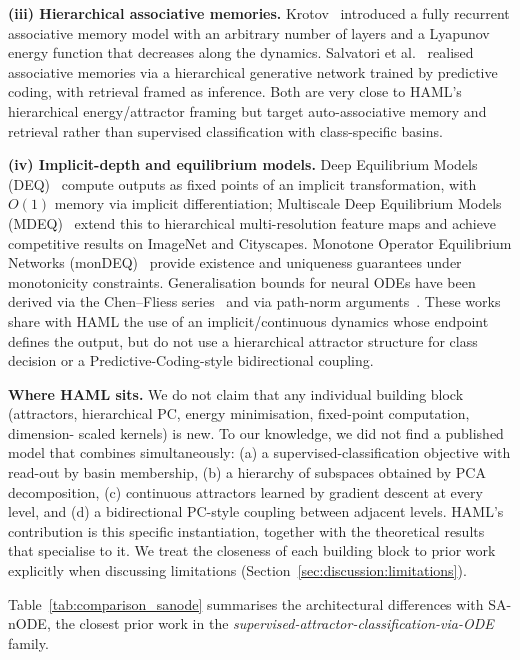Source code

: \documentclass[11pt,a4paper]{article}
\begin{document}
\textbf{(iii) Hierarchical associative memories.} Krotov~\cite{krotov2021hierarchical}
introduced a fully recurrent associative memory model with an arbitrary number of layers
and a Lyapunov energy function that decreases along the dynamics. Salvatori et
al.~\cite{salvatori2021associative} realised associative memories via a hierarchical
generative network trained by predictive coding, with retrieval framed as inference.
Both are very close to HAML's hierarchical energy/attractor framing but target
auto-associative memory and retrieval rather than supervised classification with
class-specific basins.

\textbf{(iv) Implicit-depth and equilibrium models.} Deep Equilibrium Models
(DEQ)~\cite{bai2019deep} compute outputs as fixed points of an implicit
transformation, with $O(1)$ memory via implicit differentiation; Multiscale Deep
Equilibrium Models (MDEQ)~\cite{bai2020multiscale} extend this to hierarchical
multi-resolution feature maps and achieve competitive results on ImageNet and
Cityscapes. Monotone Operator Equilibrium Networks
(monDEQ)~\cite{winston2020monotone} provide existence and uniqueness guarantees under
monotonicity constraints. Generalisation bounds for neural ODEs have been derived via
the Chen--Fliess series~\cite{hanson2024rademacher} and via path-norm
arguments~\cite{marion2023generalization}. These works share with HAML the use of an
implicit/continuous dynamics whose endpoint defines the output, but do not use a
hierarchical attractor structure for class decision or a Predictive-Coding-style
bidirectional coupling.

\textbf{Where HAML sits.} We do not claim that any individual building block
(attractors, hierarchical PC, energy minimisation, fixed-point computation, dimension-
scaled kernels) is new. To our knowledge, we did not find a published model that
combines simultaneously: (a) a supervised-classification objective with read-out by
basin membership, (b) a hierarchy of subspaces obtained by PCA decomposition,
(c) continuous attractors learned by gradient descent at every level, and
(d) a bidirectional PC-style coupling between adjacent levels. HAML's contribution is
this specific instantiation, together with the theoretical results that specialise to
it. We treat the closeness of each building block to prior work explicitly when
discussing limitations (Section~\ref{sec:discussion:limitations}).

Table~\ref{tab:comparison_sanode} summarises the architectural differences with
SA-nODE, the closest prior work in the
\emph{supervised-attractor-classification-via-ODE} family.
\end{document}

- - -

→ Task instructions
Only the lines from the start of the records through the line containing "of an implicit" should be repeated, word for word, with the pictures left out.

→ Answer section
Source code

: \documentclass[11pt,a4paper]{article}
\begin{document}
\textbf{(iii) Hierarchical associative memories.} Krotov~\cite{krotov2021hierarchical}
introduced a fully recurrent associative memory model with an arbitrary number of layers
and a Lyapunov energy function that decreases along the dynamics. Salvatori et
al.~\cite{salvatori2021associative} realised associative memories via a hierarchical
generative network trained by predictive coding, with retrieval framed as inference.
Both are very close to HAML's hierarchical energy/attractor framing but target
auto-associative memory and retrieval rather than supervised classification with
class-specific basins.

\textbf{(iv) Implicit-depth and equilibrium models.} Deep Equilibrium Models
(DEQ)~\cite{bai2019deep} compute outputs as fixed points of an implicit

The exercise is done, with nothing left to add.